Sony, because you can use just about any lens made by anyone with the right adapter. The Sony is by far an easier camera to handle as it's quite a bit smaller. As far as battery life, extra batteries are cheap.
bugeyed
Sure you can use lenses with an adapter, but AF often suffers. Also raw conversion can be a little weird when you mix brands. Its really only worth doing if you already own an extensive locker of Canon L series, Leica or Nikkor.
Nikon for it's sensor and ecosystem. Sony body is lighter, lenses are heavier so it's a wash.
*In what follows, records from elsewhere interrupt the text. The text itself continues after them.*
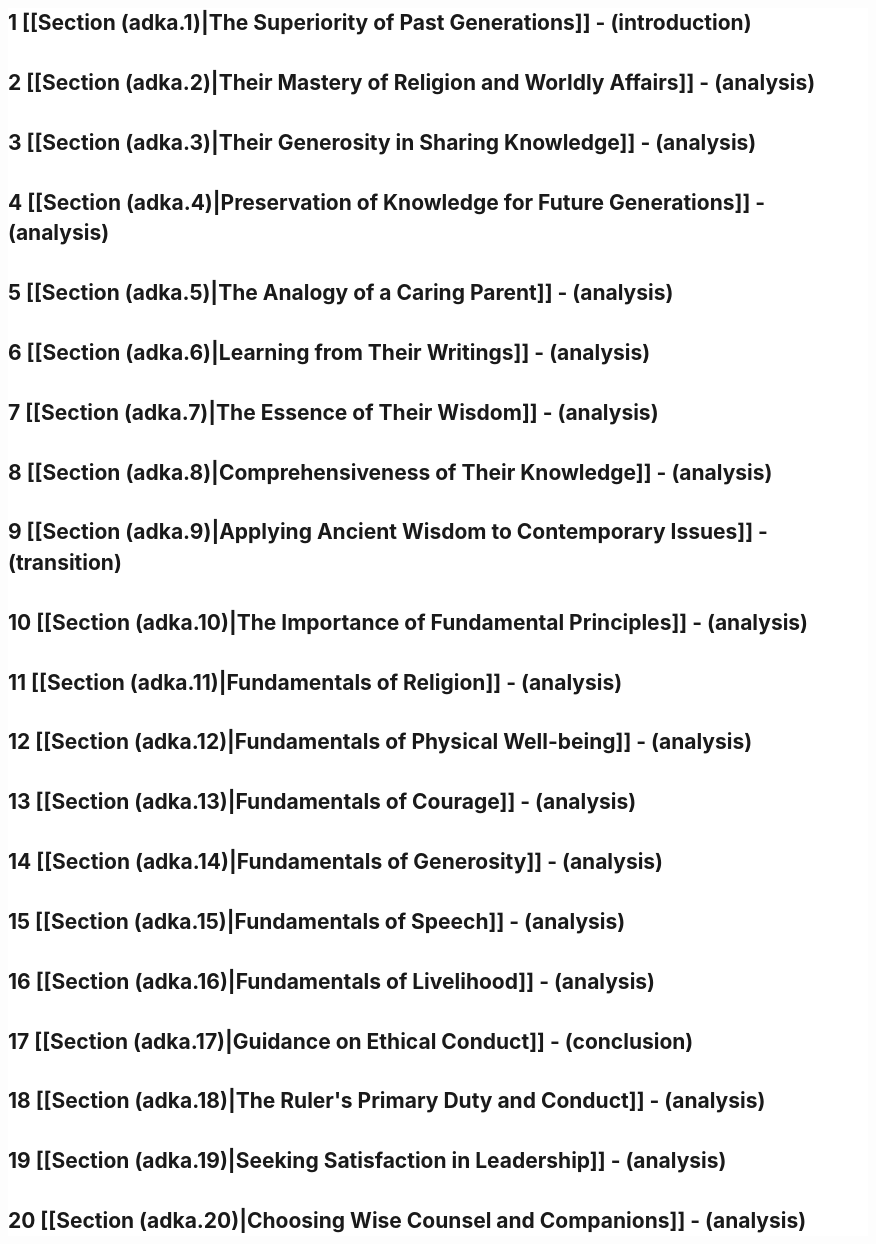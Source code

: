 ## 1 [[Section (adka.1)|The Superiority of Past Generations]] - (introduction)
## 2 [[Section (adka.2)|Their Mastery of Religion and Worldly Affairs]] - (analysis)
## 3 [[Section (adka.3)|Their Generosity in Sharing Knowledge]] - (analysis)
## 4 [[Section (adka.4)|Preservation of Knowledge for Future Generations]] - (analysis)
## 5 [[Section (adka.5)|The Analogy of a Caring Parent]] - (analysis)
## 6 [[Section (adka.6)|Learning from Their Writings]] - (analysis)
## 7 [[Section (adka.7)|The Essence of Their Wisdom]] - (analysis)
## 8 [[Section (adka.8)|Comprehensiveness of Their Knowledge]] - (analysis)
## 9 [[Section (adka.9)|Applying Ancient Wisdom to Contemporary Issues]] - (transition)
## 10 [[Section (adka.10)|The Importance of Fundamental Principles]] - (analysis)
## 11 [[Section (adka.11)|Fundamentals of Religion]] - (analysis)
## 12 [[Section (adka.12)|Fundamentals of Physical Well-being]] - (analysis)
## 13 [[Section (adka.13)|Fundamentals of Courage]] - (analysis)
## 14 [[Section (adka.14)|Fundamentals of Generosity]] - (analysis)
## 15 [[Section (adka.15)|Fundamentals of Speech]] - (analysis)
## 16 [[Section (adka.16)|Fundamentals of Livelihood]] - (analysis)
## 17 [[Section (adka.17)|Guidance on Ethical Conduct]] - (conclusion)
## 18 [[Section (adka.18)|The Ruler's Primary Duty and Conduct]] - (analysis)
## 19 [[Section (adka.19)|Seeking Satisfaction in Leadership]] - (analysis)
## 20 [[Section (adka.20)|Choosing Wise Counsel and Companions]] - (analysis)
There are more lenses for Nikon.
FJamming
probably worth noting the d850's sensor is made by sony :D
Sony, it's lighter more compact and if its the A7RIII I believe the battery life isn't bad and overall is a great camera.
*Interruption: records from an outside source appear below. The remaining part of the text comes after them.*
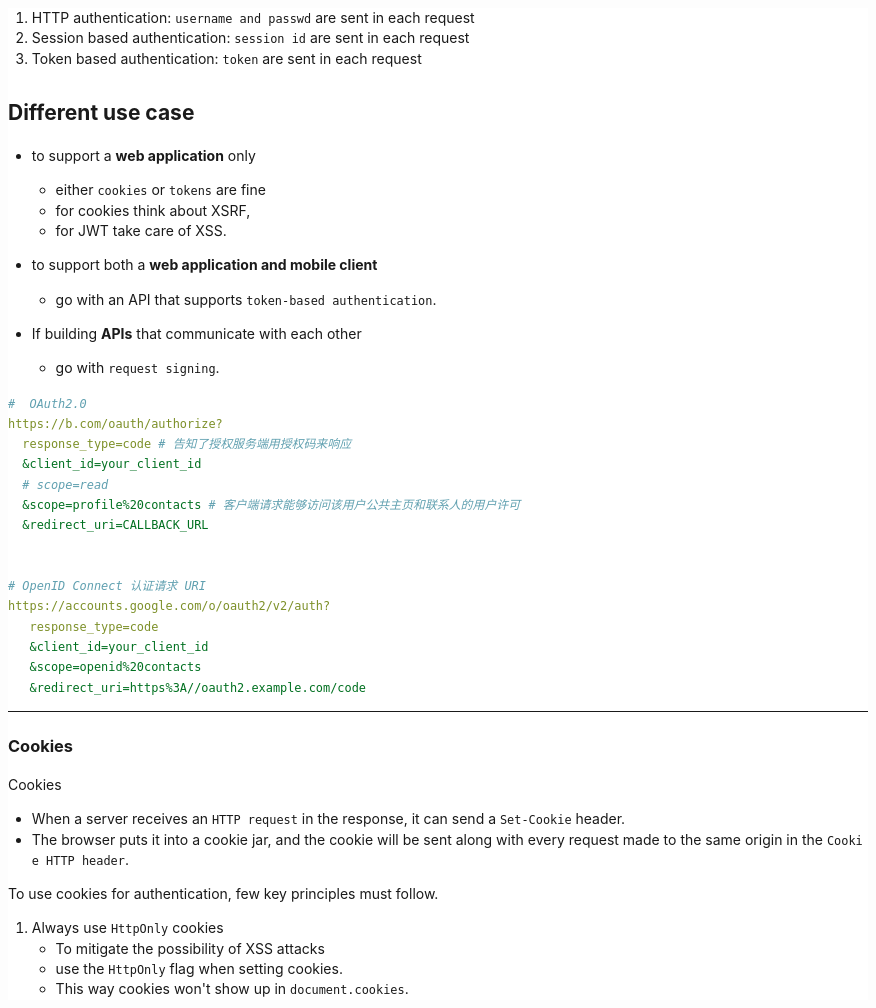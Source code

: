 1. HTTP authentication: `username and passwd` are sent in each request
2. Session based authentication: `session id` are sent in each request
3. Token based authentication: `token` are sent in each request


## Different use case

- to support a **web application** only
  - either `cookies` or `tokens` are fine
  - for cookies think about XSRF,
  - for JWT take care of XSS.

- to support both a **web application and mobile client**
  - go with an API that supports `token-based authentication`.

- If building **APIs** that communicate with each other
  - go with `request signing`.




```yaml
#  OAuth2.0
https://b.com/oauth/authorize?
  response_type=code # 告知了授权服务端用授权码来响应
  &client_id=your_client_id
  # scope=read
  &scope=profile%20contacts # 客户端请求能够访问该用户公共主页和联系人的用户许可
  &redirect_uri=CALLBACK_URL


# OpenID Connect 认证请求 URI
https://accounts.google.com/o/oauth2/v2/auth?
   response_type=code
   &client_id=your_client_id
   &scope=openid%20contacts
   &redirect_uri=https%3A//oauth2.example.com/code

```




---


### Cookies

Cookies
- When a server receives an `HTTP request` in the response, it can send a `Set-Cookie` header.
- The browser puts it into a cookie jar, and the cookie will be sent along with every request made to the same origin in the `Cookie HTTP header`.

To use cookies for authentication, few key principles must follow.

1. Always use `HttpOnly` cookies
   - To mitigate the possibility of XSS attacks
   - use the `HttpOnly` flag when setting cookies.
   - This way cookies won't show up in `document.cookies`.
Nikon D850 or Sony A7RIII (I have both). But NOT Sony A7II or A7RII(get rid of it as soon as III came out). IMHO, prior to mark III Sony A7 models have too many bugs, low battery life and sub par to Nikon D750(upgraded to D850).
PawPawDog
agreed, a lot of old information being regurgitated around here, the 3rd gen alphas put everything else to bed with the exception of the D850, which is more or less on par w/ the sonys (hint: it has a Sony sensor). If you do your due diligence and aren't locked into an existing ecosystem, Sony comes out on top pretty cleanly. It's weird because nothing has been so clear-cut for years, but here we are. Of course, Canon has finally decided to stop resting on its veteran laurels and build a decent mirrorless system, so we'll see what they come up with in the near future.